Israel comunicou a retirada da indicação de Dagan e afirmou que não nomeará outro representante por ora. O assessor presidencial Celso Amorim afirmou que a medida brasileira responde ao tratamento recebido pelo embaixador do Brasil em Tel Aviv em 2024.
Reações e justificativas
O assessor de Assuntos Internacionais da Presidência, Celso Amorim, declarou à TV Globo que não houve veto formal ao nome de Gali Dagan, mas sim ausência de resposta ao pedido de agrément. Segundo Amorim, a atitude do Brasil é uma reação à “humilhação pública” sofrida pelo então embaixador brasileiro em Israel, Frederico Mayer, em 2024. “Não houve veto. Pediram um agreement e não demos. Não respondemos. Simplesmente não demos. Eles entenderam e desistiram. Eles humilharam nosso embaixador lá, uma humilhação pública. Depois daquilo, o que eles queriam?”, afirmou Amorim.
Amorim reforçou que o Brasil deseja manter boas relações com Israel, mas não pode aceitar a ofensiva israelense em Gaza, classificada por ele como “genocídio”. “Nós não somos contra Israel. Somos contra o que o governo Netanyahu está fazendo, que é uma barbaridade”, disse.
Desde a retirada de Mayer em maio de 2024, o Brasil mantém o posto de embaixador em Tel Aviv vago, sem apresentar novo nome à aprovação israelense.
Escalada da crise diplomática
Lula declarado ‘persona non grata’
O governo de Israel reafirmou que o presidente Luiz Inácio Lula da Silva é considerado “persona non grata” desde fevereiro de 2024, após Lula comparar as ações de Israel na Faixa de Gaza às dos nazistas. O comunicado israelense destaca que a postura “crítica e hostil” do Brasil se intensificou após as declarações do presidente.

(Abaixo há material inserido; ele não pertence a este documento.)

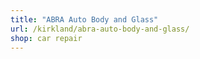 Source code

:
 ```yaml
---
title: "ABRA Auto Body and Glass"
url: /kirkland/abra-auto-body-and-glass/
shop: car repair
---
```

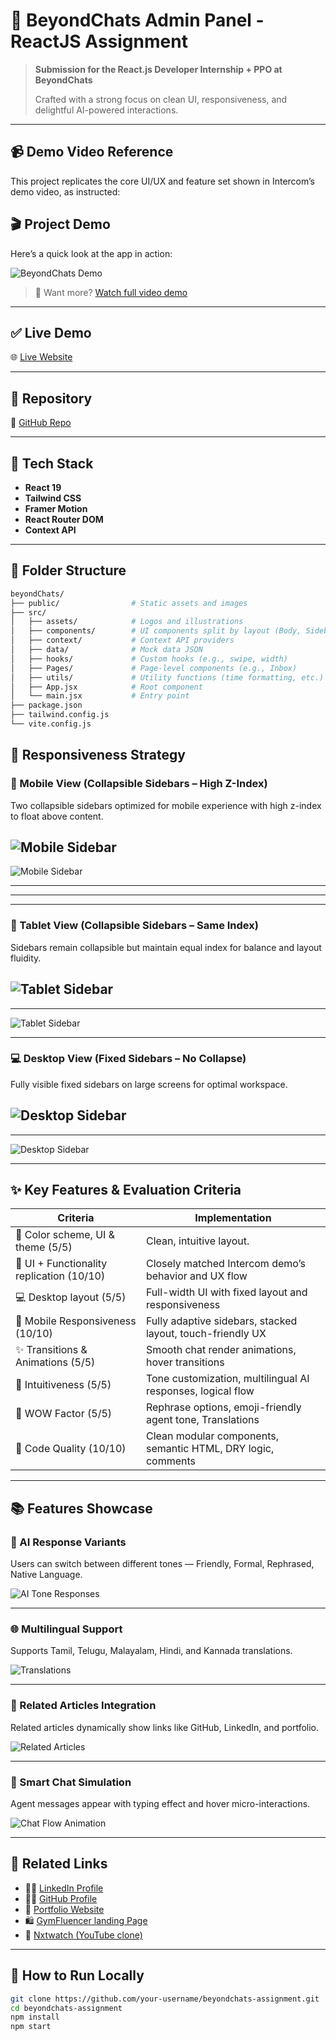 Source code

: # 🚀 BeyondChats Admin Panel - ReactJS Assignment

> **Submission for the React.js Developer Internship + PPO at BeyondChats**
>
> Crafted with a strong focus on clean UI, responsiveness, and delightful AI-powered interactions.

---

## 📹 Demo Video Reference

This project replicates the core UI/UX and feature set shown in Intercom’s demo video, as instructed:

## 🎬 Project Demo

Here’s a quick look at the app in action:

![BeyondChats Demo](https://res.cloudinary.com/doov17zaw/image/upload/v1748055566/beyondChats-assignment/beyond_Chats_-_desktop_-_Made_with_Clipchamp_sdtimy.gif)

> 🔗 Want more? [Watch full video demo](https://res.cloudinary.com/doov17zaw/video/upload/v1748026877/beyondChats-assignment/Untitled_video_-_Made_with_Clipchamp_zqk1sr.mp4)

---

## ✅ Live Demo

🌐 [Live Website](https://bc-assignment.netlify.app/)

---

## 📂 Repository

📁 [GitHub Repo](https://github.com/nirmal-coder/BC-Assignment)

---

## 🧰 Tech Stack

- **React 19**
- **Tailwind CSS**
- **Framer Motion**
- **React Router DOM**
- **Context API**

---

## 📁 Folder Structure

```bash
beyondChats/
├── public/                # Static assets and images
├── src/
│   ├── assets/            # Logos and illustrations
│   ├── components/        # UI components split by layout (Body, Sidebars, etc.)
│   ├── context/           # Context API providers
│   ├── data/              # Mock data JSON
│   ├── hooks/             # Custom hooks (e.g., swipe, width)
│   ├── Pages/             # Page-level components (e.g., Inbox)
│   ├── utils/             # Utility functions (time formatting, etc.)
│   ├── App.jsx            # Root component
│   └── main.jsx           # Entry point
├── package.json
├── tailwind.config.js
└── vite.config.js
```

## 📱 Responsiveness Strategy

### 📱 Mobile View (Collapsible Sidebars – High Z-Index)

Two collapsible sidebars optimized for mobile experience with high z-index to float above content.

## ![Mobile Sidebar](/public/mobile-1.png)

![Mobile Sidebar](/public/mobile-4.png)

---

---

---

### 📱 Tablet View (Collapsible Sidebars – Same Index)

Sidebars remain collapsible but maintain equal index for balance and layout fluidity.

## ![Tablet Sidebar](/public/tablet-2.png)

---

![Tablet Sidebar](/public/tablet-3.png)

---

### 💻 Desktop View (Fixed Sidebars – No Collapse)

Fully visible fixed sidebars on large screens for optimal workspace.

## ![Desktop Sidebar](/public/desktop-1.png)

---

![Desktop Sidebar](/public/desktop-2.png)

---

## ✨ Key Features & Evaluation Criteria

| Criteria                                  | Implementation                                               |
| ----------------------------------------- | ------------------------------------------------------------ |
| 🎨 Color scheme, UI & theme (5/5)         | Clean, intuitive layout.                                     |
| 🧩 UI + Functionality replication (10/10) | Closely matched Intercom demo’s behavior and UX flow         |
| 💻 Desktop layout (5/5)                   | Full-width UI with fixed layout and responsiveness           |
| 📱 Mobile Responsiveness (10/10)          | Fully adaptive sidebars, stacked layout, touch-friendly UX   |
| ✨ Transitions & Animations (5/5)         | Smooth chat render animations, hover transitions             |
| 🧠 Intuitiveness (5/5)                    | Tone customization, multilingual AI responses, logical flow  |
| 🌟 WOW Factor (5/5)                       | Rephrase options, emoji-friendly agent tone, Translations    |
| 🧹 Code Quality (10/10)                   | Clean modular components, semantic HTML, DRY logic, comments |

---

## 📚 Features Showcase

### 🎯 AI Response Variants

Users can switch between different tones — Friendly, Formal, Rephrased, Native Language.

![AI Tone Responses](/public/AI%20Response%20Variants.png)

---

### 🌐 Multilingual Support

Supports Tamil, Telugu, Malayalam, Hindi, and Kannada translations.

![Translations](/public/translate.png)

---

### 🔗 Related Articles Integration

Related articles dynamically show links like GitHub, LinkedIn, and portfolio.

![Related Articles](/public/Related%20Articles.png)

---

### 🤖 Smart Chat Simulation

Agent messages appear with typing effect and hover micro-interactions.

![Chat Flow Animation](/public/Ai%20simulation.png)

---

## 🔗 Related Links

- 👨‍💼 [LinkedIn Profile](https://www.linkedin.com/in/nirmal-kumarv/)
- 👨‍💻 [GitHub Profile](https://github.com/nirmal-coder)
- 🌌 [Portfolio Website](https://nirmalkumar12portfolio.netlify.app/)
- 🛍️ [GymFluencer landing Page](https://gymfluencernirmal.netlify.app/)
- 💼 [Nxtwatch (YouTube clone)](https://nxtwatchnirmal.ccbp.tech/login)

---

## 📝 How to Run Locally

```bash
git clone https://github.com/your-username/beyondchats-assignment.git
cd beyondchats-assignment
npm install
npm start
```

As relações bilaterais se deterioraram desde o início de 2023, quando Lula criticou a ofensiva israelense após os ataques terroristas de 7 de outubro de 2023. A resposta do governo brasileiro, especialmente a comparação feita por Lula, levou o primeiro-ministro Benjamin Netanyahu a afirmar que o presidente brasileiro havia cruzado a “linha vermelha”.
O episódio em que o chanceler israelense Israel Katz levou o embaixador Meyer ao Museu do Holocausto foi interpretado por diplomatas brasileiros como uma tentativa de “humilhação” ao representante e ao país.
Apesar da crise, o Ministério das Relações Exteriores de Israel afirma manter laços com diversos setores da sociedade brasileira.